When doctors first decided to remove Lambert from life support back in 2013, having concluded that no therapy could improve his condition, his parents obtained a court ruling that reversed the decision. That sentence was overturned two years later, but this time doctors chose not to go ahead with the procedure citing a lack of “serenity and security” after staff members received anonymous threats.
After several more legal twists, Lambert’s parents went to the UN Committee on the Rights of Persons with Disabilities, which asked France to keep Lambert alive while it conducted its own investigation into the matter.But the French government rejected the request as non-binding.
On May 3, doctors again began the process of taking Lambert off life support, only to be stopped at the 11th hour when a Paris court of appeal ruled in favour of the UN committee’s plea. That ruling was in turn struck down by the Court of Cassation, France’s highest appeals tribunal, allowing doctors to stop feeding and hydrating the patient.
Lambert’s parents had previously filed a legal bid to keep him alive at the European Court of Human Rights and appealed to French President Emmanuel Macron to intervene. The Strasbourg-based tribunal declared there was no violation of Lambert’s right to life in the medics’ decision while the French president said the decision on Lambert’s fate did not rest with him.
“But it is my duty to hear the emotion that has been stirred and to respond,” Macron added in a statement on Facebook. “All the medical experts have concluded that his condition is irreversible.”
Lambert's missing will
Lambert’s wife and most of his siblings argue that he would not have wanted to live this way and should be taken off life support. The trouble is that he left no written instructions about his end-of-life wishes.
Doctors at the palliative care unit at Reims hospital in northeastern France, where Lambert has spent the past decade bedridden, said medical staff had never been able to communicate with him, even briefly.
“Had they been in possession of an advance directive from Vincent Lambert, we would probably never have had an ‘Affaire Vincent Lambert’,” says Depadt, noting that recent legislation has given more weight to patients’ end-of-life wishes.

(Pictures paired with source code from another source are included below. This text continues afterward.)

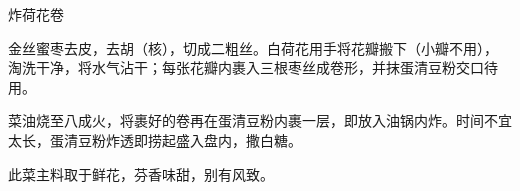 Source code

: \begin{recipe}{炸荷花卷}

\ingredients


\preparation

\step 金丝蜜枣去皮，去胡（核），切成二粗丝。白荷花用手将花瓣搬下（小瓣不用），
淘洗干净，将水气沾干；每张花瓣内裹入三根枣丝成卷形，并抹蛋清豆粉交口待用。

\step 菜油烧至八成火，将裹好的卷再在蛋清豆粉内裹一层，即放入油锅内炸。时间不宜
太长，蛋清豆粉炸透即捞起盛入盘内，撒白糖。

\features

此菜主料取于鲜花，芬香味甜，别有风致。

\end{recipe}

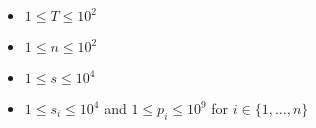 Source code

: \begin{itemize}
\tightlist
\item $1 \le T \le 10^2$
\item $1 \le n \le 10^2$
\item $1 \le s \le 10^4$
\item $1 \le s_i \le 10^4$ and $1 \le p_i \le 10^9$ for $i\in\{1,\dots,n\}$
\end{itemize}
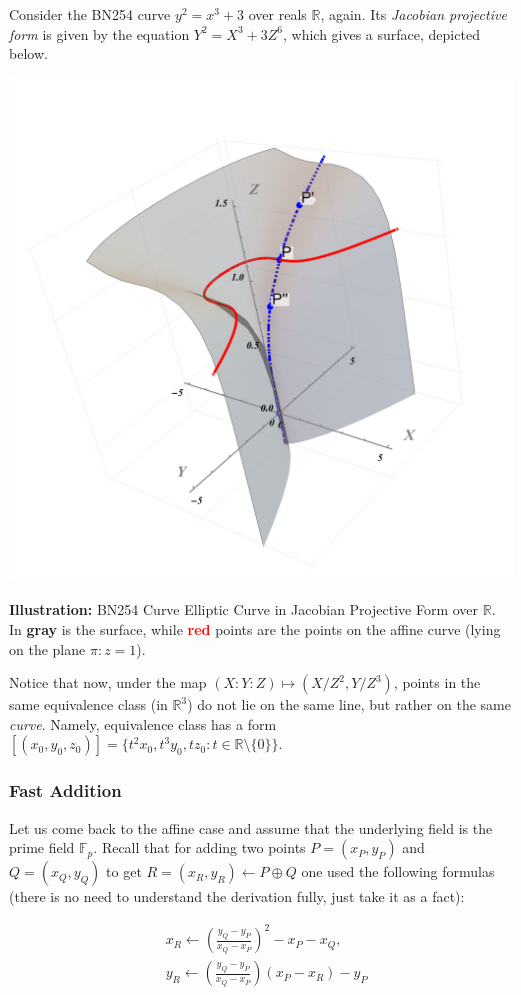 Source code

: \documentclass[../lecture-notes.tex]{subfiles}
\begin{document}
\begin{example}
    Consider the BN254 curve $y^2 = x^3 + 3$ over reals $\mathbb{R}$, again. Its \textit{Jacobian projective form} is given by the equation $Y^2 = X^3 + 3Z^6$, which gives a surface, depicted below.
    \begin{center}
        \includegraphics[trim={275 140 225 100}, width=0.35\linewidth, clip]{images/lecture_4/projective_ec_jacobian.pdf}
        
        \small{\textbf{Illustration:} BN254 Curve Elliptic Curve in Jacobian Projective Form over $\mathbb{R}$. In \textcolor{black!80}{\textbf{gray}} is the surface, while \textcolor{red}{\textbf{red}} points are the points on the affine curve (lying on the plane $\pi: z=1$).}
    \end{center}

    \vspace{-1mm}
    
    Notice that now, under the map $(X:Y:Z) \mapsto (X/Z^2,Y/Z^3)$, points in the same equivalence class (in $\mathbb{R}^3$) do not lie on the same line, but rather on the same \textit{curve}. Namely, equivalence class has a form $[(x_0,y_0,z_0)] = \{t^2x_0,t^3y_0,tz_0: t \in \mathbb{R} \setminus \{0\}\}$.
\end{example}

\subsubsection{Fast Addition}

Let us come back to the affine case and assume that the underlying field is the prime field $\mathbb{F}_p$. Recall that for adding two points $P=(x_P,y_P)$ and $Q=(x_Q,y_Q)$ to get $R=(x_R,y_R) \gets P \oplus Q$ one used the following formulas (there is no need to understand the derivation fully, just take it as a fact):

\begin{equation*}
    \begin{aligned}
        &x_R \gets \left(\frac{y_Q-y_P}{x_Q-x_P}\right)^2 - x_P - x_Q, \\ 
        &y_R \gets \left(\frac{y_Q-y_P}{x_Q-x_P}\right)(x_P-x_R) - y_P        
    \end{aligned}
\end{equation*}
\end{document}
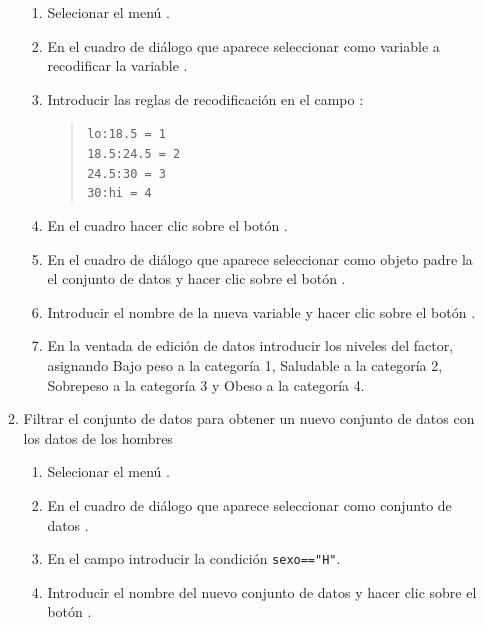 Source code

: \begin{enumerate}[leftmargin=*]
\begin{enumerate}
\begin{indicacion}
\begin{enumerate}
\item Selecionar el menú .
\item En el cuadro de diálogo que aparece seleccionar como variable a recodificar la variable .
\item Introducir las reglas de recodificación en el campo :
\begin{quote}
\lstinline{lo:18.5 = 1}\\
\lstinline{18.5:24.5 = 2}\\
\lstinline{24.5:30 = 3}\\
\lstinline{30:hi = 4}
\end{quote}
\item En el cuadro  hacer clic sobre el botón .
\item En el cuadro de diálogo que aparece seleccionar como objeto padre la el conjunto de datos  y hacer clic sobre el botón .
\item Introducir el nombre de la nueva variable  y hacer clic sobre el botón .
\item En la ventada de edición de datos introducir los niveles del factor, asignando Bajo peso a la categoría 1,
Saludable a la categoría 2, Sobrepeso a la categoría 3 y Obeso a la categoría 4. 
\end{enumerate}
\end{indicacion}


\item Filtrar el conjunto de datos para obtener un nuevo conjunto de datos con los datos de los hombres
\begin{indicacion}
\begin{enumerate}
\item Selecionar el menú .
\item En el cuadro de diálogo que aparece seleccionar como conjunto de datos .
\item En el campo  introducir la condición \lstinline{sexo=="H"}. 
\item Introducir el nombre del  nuevo conjunto de datos  y hacer clic sobre el botón .
\end{enumerate}
\end{indicacion}


\end{enumerate}
\end{enumerate}

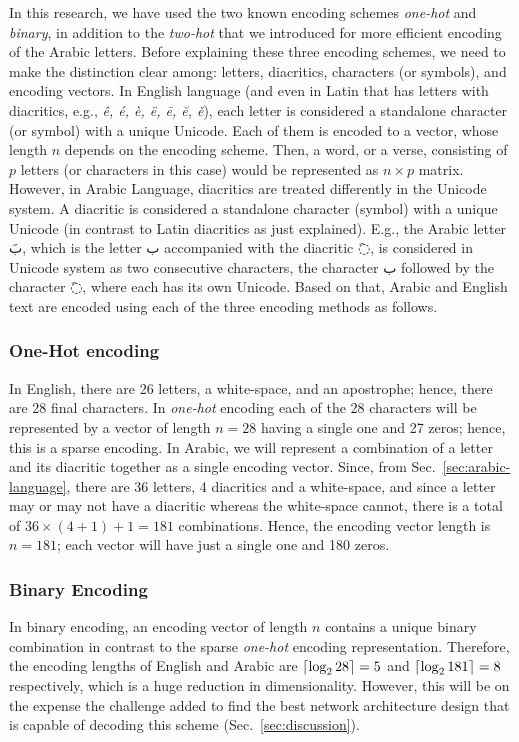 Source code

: In this research, we have used the two known encoding schemes \textit{one-hot} and \textit{binary},
in addition to the \textit{two-hot} that we introduced for more efficient encoding of the Arabic
letters. Before explaining these three encoding schemes, we need to make the distinction clear
among: letters, diacritics, characters (or symbols), and encoding vectors. In English language (and
even in Latin that has letters with diacritics, e.g., \textit{ê, é, è, ë, ē, ĕ, ě}), each letter is
considered a standalone character (or symbol) with a unique Unicode. Each of them is encoded to a
vector, whose length $n$ depends on the encoding scheme. Then, a word, or a verse, consisting of $p$
letters (or characters in this case) would be represented as $n \times p$ matrix. However, in Arabic
Language, diacritics are treated differently in the Unicode system. A diacritic is considered a
standalone character (symbol) with a unique Unicode (in contrast to Latin diacritics as just
explained). E.g., the Arabic letter \textarabic{بَ}, which is the letter \textarabic{ب} accompanied
with the diacritic \textarabic{◌َ}, is considered in Unicode system as two consecutive characters,
the character \textarabic{ب} followed by the character \textarabic{◌َ}, where each has its own
Unicode. Based on that, Arabic and English text are encoded using each of the three encoding methods
as follows.

\bigskip

\subsubsection{One-Hot encoding}\label{sec:one-hot-encoding}
In English, there are 26 letters, a white-space, and an apostrophe; hence, there are 28 final
characters. In \textit{one-hot} encoding each of the 28 characters will be represented by a vector
of length $n=28$ having a single one and 27 zeros; hence, this is a sparse encoding. In Arabic, we
will represent a combination of a letter and its diacritic together as a single encoding
vector. Since, from Sec.~\ref{sec:arabic-language}, there are 36 letters, 4 diacritics and a
white-space, and since a letter may or may not have a diacritic whereas the white-space cannot,
there is a total of $36 \times (4+1) + 1 = 181$ combinations. Hence, the encoding vector length is
$n=181$; each vector will have just a single one and 180 zeros.


\subsubsection{Binary Encoding}\label{sec:binary-encoding}
In binary encoding, an encoding vector of length $n$ contains a unique binary combination in
contrast to the sparse \textit{one-hot} encoding representation. Therefore, the encoding lengths of
English and Arabic are $\lceil\log_2 28\rceil = 5$ and $\lceil\log_2 181\rceil = 8$ respectively, which is a
huge reduction in dimensionality. However, this will be on the expense the challenge added to find
the best network architecture design that is capable of decoding this scheme
(Sec.~\ref{sec:discussion}).


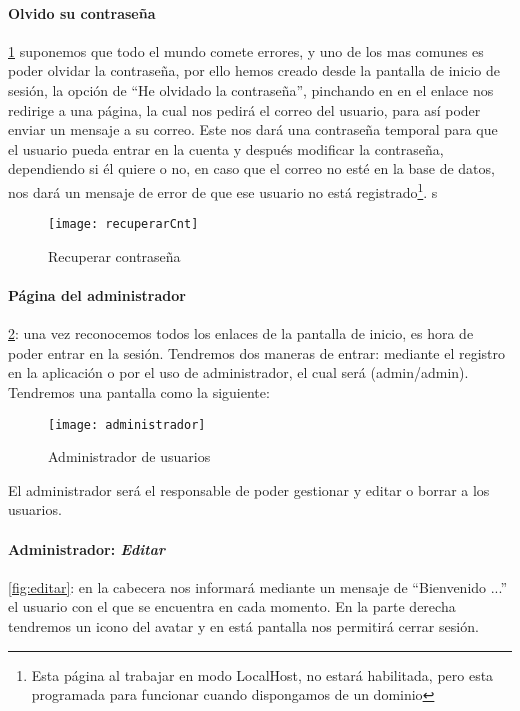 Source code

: \paragraph{Olvido su contraseña} \ref{fig:olvido} suponemos que todo el mundo comete errores, y uno de los mas comunes es poder olvidar la contraseña, por ello hemos creado desde la pantalla de inicio de sesión, la opción de ``He olvidado la contraseña'', pinchando en en el enlace nos redirige a una página, la cual nos pedirá el correo del usuario, para así poder enviar un mensaje a su correo. Este nos dará una contraseña temporal para que el usuario pueda entrar en la cuenta y después modificar la contraseña, dependiendo si él quiere o no, en caso que el correo no esté en la base de datos, nos dará un mensaje de error de que ese usuario no está registrado\footnote{Esta página al trabajar en modo LocalHost, no estará habilitada, pero esta programada para funcionar cuando dispongamos de un dominio}.  s

\begin{figure}[H]
    \centering
    \texttt{[image: recuperarCnt]}
    \caption{Recuperar contraseña}
    \label{fig:olvido}
\end{figure}

\paragraph{Página del administrador} \ref{fig:admin}: una vez reconocemos todos los enlaces de la pantalla de inicio, es hora de poder entrar en la sesión. Tendremos dos maneras de entrar: mediante el registro en la aplicación o por el uso de administrador, el cual será (admin/admin). Tendremos una pantalla como la siguiente: 

 \begin{figure}[H]
    \centering
    \texttt{[image: administrador]}
    \caption{Administrador de usuarios}
    \label{fig:admin}
\end{figure}

El administrador será el responsable de poder gestionar y editar o borrar a los usuarios.

\paragraph{Administrador: \textit{Editar}} \ref{fig:editar}: en la cabecera nos informará mediante un mensaje de ``Bienvenido ...'' el usuario con el que se encuentra en cada momento. En la parte derecha tendremos un icono del avatar y en está pantalla nos permitirá cerrar sesión.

Prior to the 2016 law, doctors were merely expect to consult advance directives, whereas they are now required to abide by them – with two exceptions. Doctors can ignore them in emergency cases, to allow for time to consider the case, or if they appear “manifestly inappropriate” given the patient’s conditions.
“This introduces an element of subjectivity that some have criticised,” says Depadt. “But it can be useful as people’s wishes may evolve with time. A measure of flexibility in the law is necessary; we are talking about life or death.”
Asked whether the ordeal of the Lambert family should inspire an overhaul of the existing legislation, Depadt argues that it would be wrong to seek to change it on the spot.
“Some say the law doesn’t go far enough, others decry it as euthanasia in disguise,” she says. “We’re in a democracy, and we cannot expect to reach a compromise that satisfies everyone on such a sensitive issue, one that touches on people’s profoundly personal beliefs.”